#### DATASET CONTENT ####

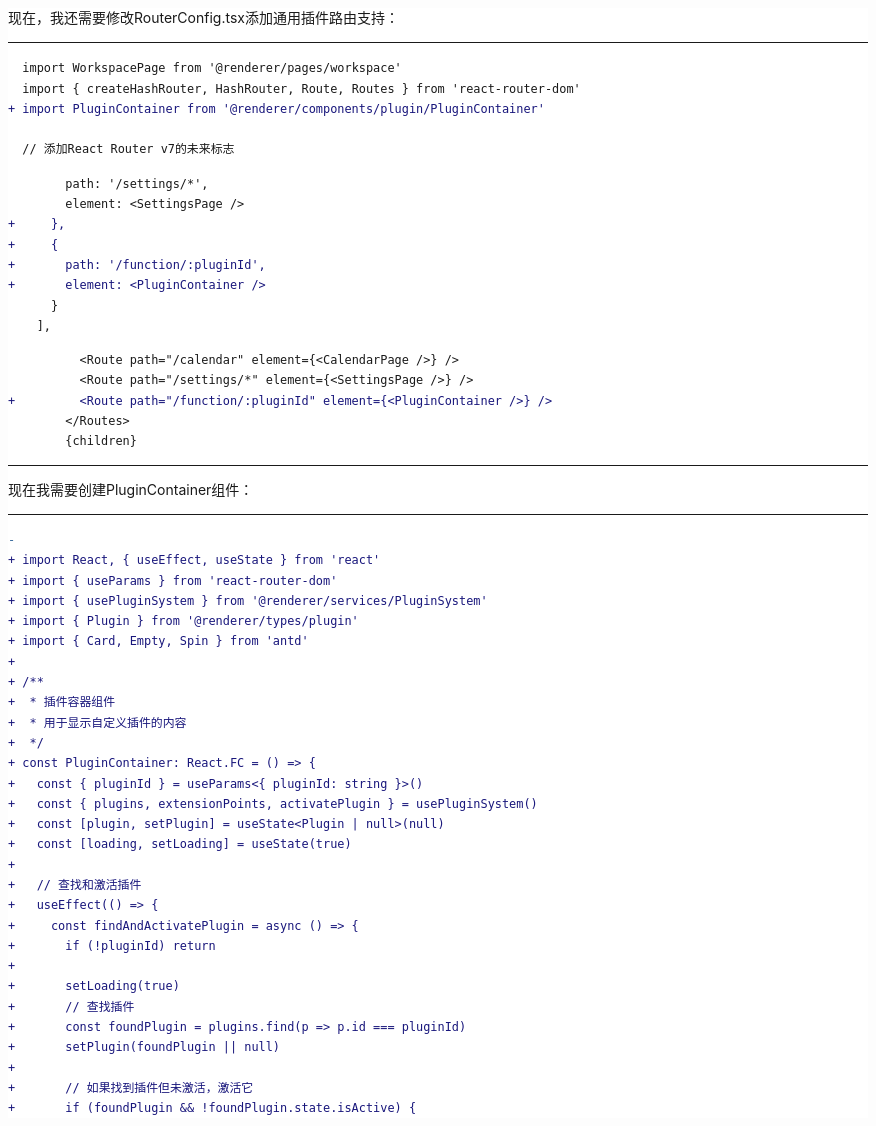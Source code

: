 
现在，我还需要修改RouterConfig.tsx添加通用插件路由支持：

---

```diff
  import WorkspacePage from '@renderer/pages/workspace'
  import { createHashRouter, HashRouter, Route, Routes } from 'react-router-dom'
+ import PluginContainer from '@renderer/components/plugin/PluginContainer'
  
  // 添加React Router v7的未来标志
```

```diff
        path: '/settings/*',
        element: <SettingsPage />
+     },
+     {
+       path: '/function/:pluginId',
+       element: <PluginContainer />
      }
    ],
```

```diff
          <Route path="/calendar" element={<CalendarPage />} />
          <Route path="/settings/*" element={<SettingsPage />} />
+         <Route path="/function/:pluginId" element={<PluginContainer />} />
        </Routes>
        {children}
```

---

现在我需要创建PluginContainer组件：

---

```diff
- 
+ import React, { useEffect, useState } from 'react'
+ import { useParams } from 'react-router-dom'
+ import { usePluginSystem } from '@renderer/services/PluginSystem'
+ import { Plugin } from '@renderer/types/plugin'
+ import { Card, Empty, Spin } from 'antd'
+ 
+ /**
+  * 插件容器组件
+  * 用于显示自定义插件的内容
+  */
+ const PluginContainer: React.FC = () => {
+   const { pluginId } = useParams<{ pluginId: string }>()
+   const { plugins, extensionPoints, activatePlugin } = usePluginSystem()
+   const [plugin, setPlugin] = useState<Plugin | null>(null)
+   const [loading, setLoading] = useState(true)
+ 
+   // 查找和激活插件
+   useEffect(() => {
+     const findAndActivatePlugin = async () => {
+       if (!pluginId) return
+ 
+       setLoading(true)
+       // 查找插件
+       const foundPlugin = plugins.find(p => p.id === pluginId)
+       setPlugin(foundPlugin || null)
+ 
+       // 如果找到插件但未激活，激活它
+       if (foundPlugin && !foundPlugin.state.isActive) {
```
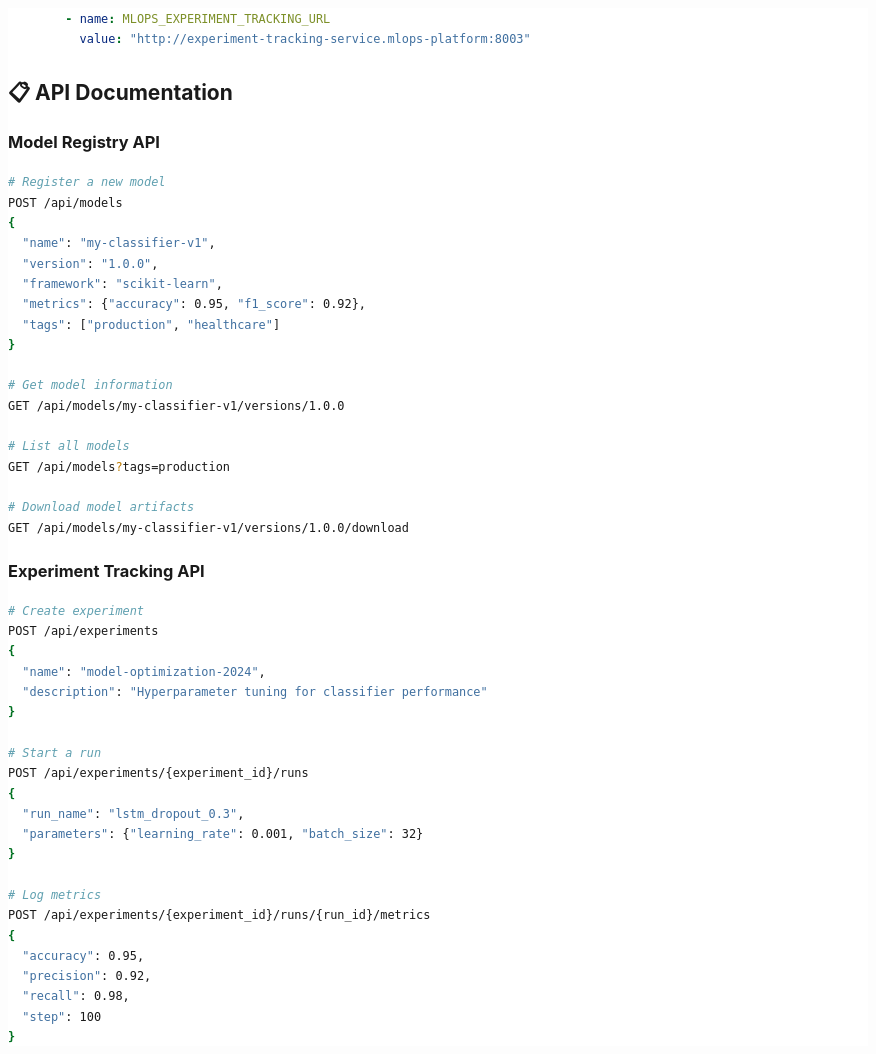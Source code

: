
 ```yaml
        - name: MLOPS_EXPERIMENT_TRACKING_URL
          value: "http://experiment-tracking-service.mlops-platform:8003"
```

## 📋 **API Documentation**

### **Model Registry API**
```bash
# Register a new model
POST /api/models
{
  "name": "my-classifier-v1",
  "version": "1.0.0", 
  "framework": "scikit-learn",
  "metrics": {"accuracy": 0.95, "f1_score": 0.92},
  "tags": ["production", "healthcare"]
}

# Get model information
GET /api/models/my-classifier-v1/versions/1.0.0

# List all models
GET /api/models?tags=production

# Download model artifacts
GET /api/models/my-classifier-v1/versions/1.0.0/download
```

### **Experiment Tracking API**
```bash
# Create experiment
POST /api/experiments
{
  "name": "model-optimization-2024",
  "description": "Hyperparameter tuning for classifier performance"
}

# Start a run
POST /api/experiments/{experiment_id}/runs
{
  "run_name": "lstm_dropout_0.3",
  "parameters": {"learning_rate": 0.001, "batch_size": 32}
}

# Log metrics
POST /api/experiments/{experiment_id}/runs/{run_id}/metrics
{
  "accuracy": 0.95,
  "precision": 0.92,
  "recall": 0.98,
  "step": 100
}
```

####
#### DATASET CONTENT ####

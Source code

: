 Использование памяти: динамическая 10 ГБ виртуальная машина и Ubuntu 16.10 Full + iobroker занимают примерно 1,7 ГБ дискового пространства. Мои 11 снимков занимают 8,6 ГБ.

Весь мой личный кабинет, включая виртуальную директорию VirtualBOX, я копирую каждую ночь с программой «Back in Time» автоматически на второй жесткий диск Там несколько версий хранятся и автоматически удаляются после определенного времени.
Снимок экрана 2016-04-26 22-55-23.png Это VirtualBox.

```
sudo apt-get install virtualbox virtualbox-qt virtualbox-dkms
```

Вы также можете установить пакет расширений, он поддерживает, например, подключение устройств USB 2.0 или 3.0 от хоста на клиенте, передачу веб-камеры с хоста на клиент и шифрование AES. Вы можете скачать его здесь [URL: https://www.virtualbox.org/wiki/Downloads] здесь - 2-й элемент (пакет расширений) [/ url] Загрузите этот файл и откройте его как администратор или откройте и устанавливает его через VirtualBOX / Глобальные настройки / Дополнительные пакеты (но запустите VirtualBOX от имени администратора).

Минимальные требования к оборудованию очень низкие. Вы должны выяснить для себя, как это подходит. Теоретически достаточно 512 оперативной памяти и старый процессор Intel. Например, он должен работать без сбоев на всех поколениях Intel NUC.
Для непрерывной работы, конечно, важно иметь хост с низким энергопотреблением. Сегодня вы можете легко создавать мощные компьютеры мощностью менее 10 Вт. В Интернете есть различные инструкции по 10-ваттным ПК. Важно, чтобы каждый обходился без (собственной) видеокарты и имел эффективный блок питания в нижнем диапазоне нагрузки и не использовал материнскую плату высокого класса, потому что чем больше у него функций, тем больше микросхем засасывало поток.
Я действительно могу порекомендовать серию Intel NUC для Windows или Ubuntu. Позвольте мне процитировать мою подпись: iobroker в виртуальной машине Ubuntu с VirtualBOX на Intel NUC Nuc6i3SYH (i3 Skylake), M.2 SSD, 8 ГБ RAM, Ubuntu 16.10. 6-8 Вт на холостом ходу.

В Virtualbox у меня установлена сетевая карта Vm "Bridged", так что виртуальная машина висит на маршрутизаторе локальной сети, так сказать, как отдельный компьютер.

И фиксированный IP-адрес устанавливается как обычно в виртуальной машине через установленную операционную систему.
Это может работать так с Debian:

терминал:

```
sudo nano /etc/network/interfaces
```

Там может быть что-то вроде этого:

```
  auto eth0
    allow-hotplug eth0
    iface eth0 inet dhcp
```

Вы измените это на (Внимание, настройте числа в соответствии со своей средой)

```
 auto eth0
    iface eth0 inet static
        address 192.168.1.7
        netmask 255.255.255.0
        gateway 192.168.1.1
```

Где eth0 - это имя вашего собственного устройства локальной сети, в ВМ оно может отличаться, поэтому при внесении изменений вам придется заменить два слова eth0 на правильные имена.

####

**TASK ITEM:** For each line of the entries that holds the word "null", pull that line out.

**SOLUTION FOR THIS TASK:**
+   const [plugin, setPlugin] = useState<Plugin | null>(null)
+       setPlugin(foundPlugin || null)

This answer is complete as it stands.